*** Exercise input Section Begins ***

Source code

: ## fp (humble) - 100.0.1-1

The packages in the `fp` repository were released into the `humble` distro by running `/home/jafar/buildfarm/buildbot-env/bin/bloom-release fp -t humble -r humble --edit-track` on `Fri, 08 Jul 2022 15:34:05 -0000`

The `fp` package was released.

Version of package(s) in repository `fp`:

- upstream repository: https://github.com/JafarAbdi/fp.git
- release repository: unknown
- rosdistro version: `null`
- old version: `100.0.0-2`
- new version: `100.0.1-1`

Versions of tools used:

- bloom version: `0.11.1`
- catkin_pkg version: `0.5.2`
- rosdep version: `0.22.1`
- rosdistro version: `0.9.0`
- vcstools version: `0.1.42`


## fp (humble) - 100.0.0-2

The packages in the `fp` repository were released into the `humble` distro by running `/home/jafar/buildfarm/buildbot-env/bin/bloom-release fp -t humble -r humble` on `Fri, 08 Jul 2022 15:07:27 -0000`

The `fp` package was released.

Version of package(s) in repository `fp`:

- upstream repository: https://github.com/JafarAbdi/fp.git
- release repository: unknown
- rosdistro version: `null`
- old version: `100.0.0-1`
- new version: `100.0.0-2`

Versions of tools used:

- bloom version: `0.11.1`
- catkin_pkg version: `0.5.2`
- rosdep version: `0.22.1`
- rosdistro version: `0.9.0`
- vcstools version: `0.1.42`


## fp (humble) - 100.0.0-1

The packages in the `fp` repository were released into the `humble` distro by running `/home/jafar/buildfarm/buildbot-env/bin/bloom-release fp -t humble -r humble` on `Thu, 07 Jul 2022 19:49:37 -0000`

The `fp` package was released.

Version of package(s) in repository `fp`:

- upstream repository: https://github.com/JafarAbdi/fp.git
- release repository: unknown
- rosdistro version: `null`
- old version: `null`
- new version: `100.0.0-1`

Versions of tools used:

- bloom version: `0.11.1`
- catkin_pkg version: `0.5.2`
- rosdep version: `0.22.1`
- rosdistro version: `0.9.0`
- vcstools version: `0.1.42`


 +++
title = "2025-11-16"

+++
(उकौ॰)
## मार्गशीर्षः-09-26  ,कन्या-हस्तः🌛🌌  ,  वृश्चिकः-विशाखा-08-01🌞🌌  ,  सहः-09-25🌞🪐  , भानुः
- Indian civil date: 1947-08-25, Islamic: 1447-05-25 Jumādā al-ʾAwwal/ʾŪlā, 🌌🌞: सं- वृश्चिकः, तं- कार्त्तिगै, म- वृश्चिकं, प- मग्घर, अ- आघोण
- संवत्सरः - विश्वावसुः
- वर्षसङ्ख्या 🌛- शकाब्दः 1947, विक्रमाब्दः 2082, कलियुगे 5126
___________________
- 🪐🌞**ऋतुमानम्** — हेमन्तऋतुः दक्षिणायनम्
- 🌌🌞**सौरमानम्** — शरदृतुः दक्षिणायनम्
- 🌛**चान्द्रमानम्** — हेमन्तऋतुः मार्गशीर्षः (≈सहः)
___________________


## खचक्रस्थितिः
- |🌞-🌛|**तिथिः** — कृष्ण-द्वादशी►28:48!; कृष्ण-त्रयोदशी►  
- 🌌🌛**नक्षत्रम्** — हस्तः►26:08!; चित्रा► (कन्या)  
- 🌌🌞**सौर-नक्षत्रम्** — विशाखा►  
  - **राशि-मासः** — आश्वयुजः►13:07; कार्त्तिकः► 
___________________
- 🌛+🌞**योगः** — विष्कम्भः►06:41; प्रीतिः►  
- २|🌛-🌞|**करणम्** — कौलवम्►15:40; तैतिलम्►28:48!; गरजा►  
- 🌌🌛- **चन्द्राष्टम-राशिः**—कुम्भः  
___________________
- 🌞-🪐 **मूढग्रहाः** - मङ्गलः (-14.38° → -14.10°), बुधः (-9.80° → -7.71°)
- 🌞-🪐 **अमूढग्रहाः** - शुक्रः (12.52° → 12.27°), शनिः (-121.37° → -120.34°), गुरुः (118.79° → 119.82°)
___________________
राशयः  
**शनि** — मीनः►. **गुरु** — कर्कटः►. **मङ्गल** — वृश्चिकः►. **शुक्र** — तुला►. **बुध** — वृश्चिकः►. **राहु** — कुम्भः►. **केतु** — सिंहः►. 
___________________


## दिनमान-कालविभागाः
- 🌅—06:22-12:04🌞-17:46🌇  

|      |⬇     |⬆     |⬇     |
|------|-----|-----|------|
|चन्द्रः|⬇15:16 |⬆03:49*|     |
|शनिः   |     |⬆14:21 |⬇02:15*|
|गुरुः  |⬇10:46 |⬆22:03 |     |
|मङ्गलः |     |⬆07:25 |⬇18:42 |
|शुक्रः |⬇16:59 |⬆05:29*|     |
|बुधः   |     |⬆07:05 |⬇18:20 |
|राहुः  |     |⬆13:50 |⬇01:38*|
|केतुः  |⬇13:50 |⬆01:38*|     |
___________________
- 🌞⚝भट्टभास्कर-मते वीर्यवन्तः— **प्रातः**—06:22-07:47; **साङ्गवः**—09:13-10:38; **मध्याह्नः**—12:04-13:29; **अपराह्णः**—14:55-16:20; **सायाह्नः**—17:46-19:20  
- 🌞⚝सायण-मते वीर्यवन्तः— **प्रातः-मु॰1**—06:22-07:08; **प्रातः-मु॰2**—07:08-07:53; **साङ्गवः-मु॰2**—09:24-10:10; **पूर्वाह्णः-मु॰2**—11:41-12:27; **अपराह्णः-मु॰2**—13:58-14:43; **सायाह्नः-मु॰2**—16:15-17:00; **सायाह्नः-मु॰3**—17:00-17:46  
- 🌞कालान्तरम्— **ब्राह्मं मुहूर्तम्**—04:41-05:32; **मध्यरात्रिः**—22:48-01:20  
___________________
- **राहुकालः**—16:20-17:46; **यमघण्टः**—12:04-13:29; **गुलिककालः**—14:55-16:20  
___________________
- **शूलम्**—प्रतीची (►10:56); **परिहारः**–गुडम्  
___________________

*** Exercise input Section Ends ***

• _Task description_
Retype the material in full. Each word must match.

• _Exercise result_
Source code

: ## fp (humble) - 100.0.1-1

The packages in the `fp` repository were released into the `humble` distro by running `/home/jafar/buildfarm/buildbot-env/bin/bloom-release fp -t humble -r humble --edit-track` on `Fri, 08 Jul 2022 15:34:05 -0000`

The `fp` package was released.

Version of package(s) in repository `fp`:

- upstream repository: https://github.com/JafarAbdi/fp.git
- release repository: unknown
- rosdistro version: `null`
- old version: `100.0.0-2`
- new version: `100.0.1-1`

Versions of tools used:

- bloom version: `0.11.1`
- catkin_pkg version: `0.5.2`
- rosdep version: `0.22.1`
- rosdistro version: `0.9.0`
- vcstools version: `0.1.42`


## fp (humble) - 100.0.0-2

The packages in the `fp` repository were released into the `humble` distro by running `/home/jafar/buildfarm/buildbot-env/bin/bloom-release fp -t humble -r humble` on `Fri, 08 Jul 2022 15:07:27 -0000`

The `fp` package was released.

Version of package(s) in repository `fp`:

- upstream repository: https://github.com/JafarAbdi/fp.git
- release repository: unknown
- rosdistro version: `null`
- old version: `100.0.0-1`
- new version: `100.0.0-2`

Versions of tools used:

- bloom version: `0.11.1`
- catkin_pkg version: `0.5.2`
- rosdep version: `0.22.1`
- rosdistro version: `0.9.0`
- vcstools version: `0.1.42`


## fp (humble) - 100.0.0-1

The packages in the `fp` repository were released into the `humble` distro by running `/home/jafar/buildfarm/buildbot-env/bin/bloom-release fp -t humble -r humble` on `Thu, 07 Jul 2022 19:49:37 -0000`

The `fp` package was released.

Version of package(s) in repository `fp`:

- upstream repository: https://github.com/JafarAbdi/fp.git
- release repository: unknown
- rosdistro version: `null`
- old version: `null`
- new version: `100.0.0-1`

Versions of tools used:

- bloom version: `0.11.1`
- catkin_pkg version: `0.5.2`
- rosdep version: `0.22.1`
- rosdistro version: `0.9.0`
- vcstools version: `0.1.42`


 +++
title = "2025-11-16"

+++
(उकौ॰)
## मार्गशीर्षः-09-26  ,कन्या-हस्तः🌛🌌  ,  वृश्चिकः-विशाखा-08-01🌞🌌  ,  सहः-09-25🌞🪐  , भानुः
- Indian civil date: 1947-08-25, Islamic: 1447-05-25 Jumādā al-ʾAwwal/ʾŪlā, 🌌🌞: सं- वृश्चिकः, तं- कार्त्तिगै, म- वृश्चिकं, प- मग्घर, अ- आघोण
- संवत्सरः - विश्वावसुः
- वर्षसङ्ख्या 🌛- शकाब्दः 1947, विक्रमाब्दः 2082, कलियुगे 5126
___________________
- 🪐🌞**ऋतुमानम्** — हेमन्तऋतुः दक्षिणायनम्
- 🌌🌞**सौरमानम्** — शरदृतुः दक्षिणायनम्
- 🌛**चान्द्रमानम्** — हेमन्तऋतुः मार्गशीर्षः (≈सहः)
___________________


## खचक्रस्थितिः
- |🌞-🌛|**तिथिः** — कृष्ण-द्वादशी►28:48!; कृष्ण-त्रयोदशी►  
- 🌌🌛**नक्षत्रम्** — हस्तः►26:08!; चित्रा► (कन्या)  
- 🌌🌞**सौर-नक्षत्रम्** — विशाखा►  
  - **राशि-मासः** — आश्वयुजः►13:07; कार्त्तिकः► 
___________________
- 🌛+🌞**योगः** — विष्कम्भः►06:41; प्रीतिः►  
- २|🌛-🌞|**करणम्** — कौलवम्►15:40; तैतिलम्►28:48!; गरजा►  
- 🌌🌛- **चन्द्राष्टम-राशिः**—कुम्भः  
___________________
- 🌞-🪐 **मूढग्रहाः** - मङ्गलः (-14.38° → -14.10°), बुधः (-9.80° → -7.71°)
- 🌞-🪐 **अमूढग्रहाः** - शुक्रः (12.52° → 12.27°), शनिः (-121.37° → -120.34°), गुरुः (118.79° → 119.82°)
___________________
राशयः  
**शनि** — मीनः►. **गुरु** — कर्कटः►. **मङ्गल** — वृश्चिकः►. **शुक्र** — तुला►. **बुध** — वृश्चिकः►. **राहु** — कुम्भः►. **केतु** — सिंहः►. 
___________________


## दिनमान-कालविभागाः
- 🌅—06:22-12:04🌞-17:46🌇  

|      |⬇     |⬆     |⬇     |
|------|-----|-----|------|
|चन्द्रः|⬇15:16 |⬆03:49*|     |
|शनिः   |     |⬆14:21 |⬇02:15*|
|गुरुः  |⬇10:46 |⬆22:03 |     |
|मङ्गलः |     |⬆07:25 |⬇18:42 |
|शुक्रः |⬇16:59 |⬆05:29*|     |
|बुधः   |     |⬆07:05 |⬇18:20 |
|राहुः  |     |⬆13:50 |⬇01:38*|
|केतुः  |⬇13:50 |⬆01:38*|     |
___________________
- 🌞⚝भट्टभास्कर-मते वीर्यवन्तः— **प्रातः**—06:22-07:47; **साङ्गवः**—09:13-10:38; **मध्याह्नः**—12:04-13:29; **अपराह्णः**—14:55-16:20; **सायाह्नः**—17:46-19:20  
- 🌞⚝सायण-मते वीर्यवन्तः— **प्रातः-मु॰1**—06:22-07:08; **प्रातः-मु॰2**—07:08-07:53; **साङ्गवः-मु॰2**—09:24-10:10; **पूर्वाह्णः-मु॰2**—11:41-12:27; **अपराह्णः-मु॰2**—13:58-14:43; **सायाह्नः-मु॰2**—16:15-17:00; **सायाह्नः-मु॰3**—17:00-17:46  
- 🌞कालान्तरम्— **ब्राह्मं मुहूर्तम्**—04:41-05:32; **मध्यरात्रिः**—22:48-01:20  
___________________
- **राहुकालः**—16:20-17:46; **यमघण्टः**—12:04-13:29; **गुलिककालः**—14:55-16:20  
___________________
- **शूलम्**—प्रतीची (►10:56); **परिहारः**–गुडम्  
___________________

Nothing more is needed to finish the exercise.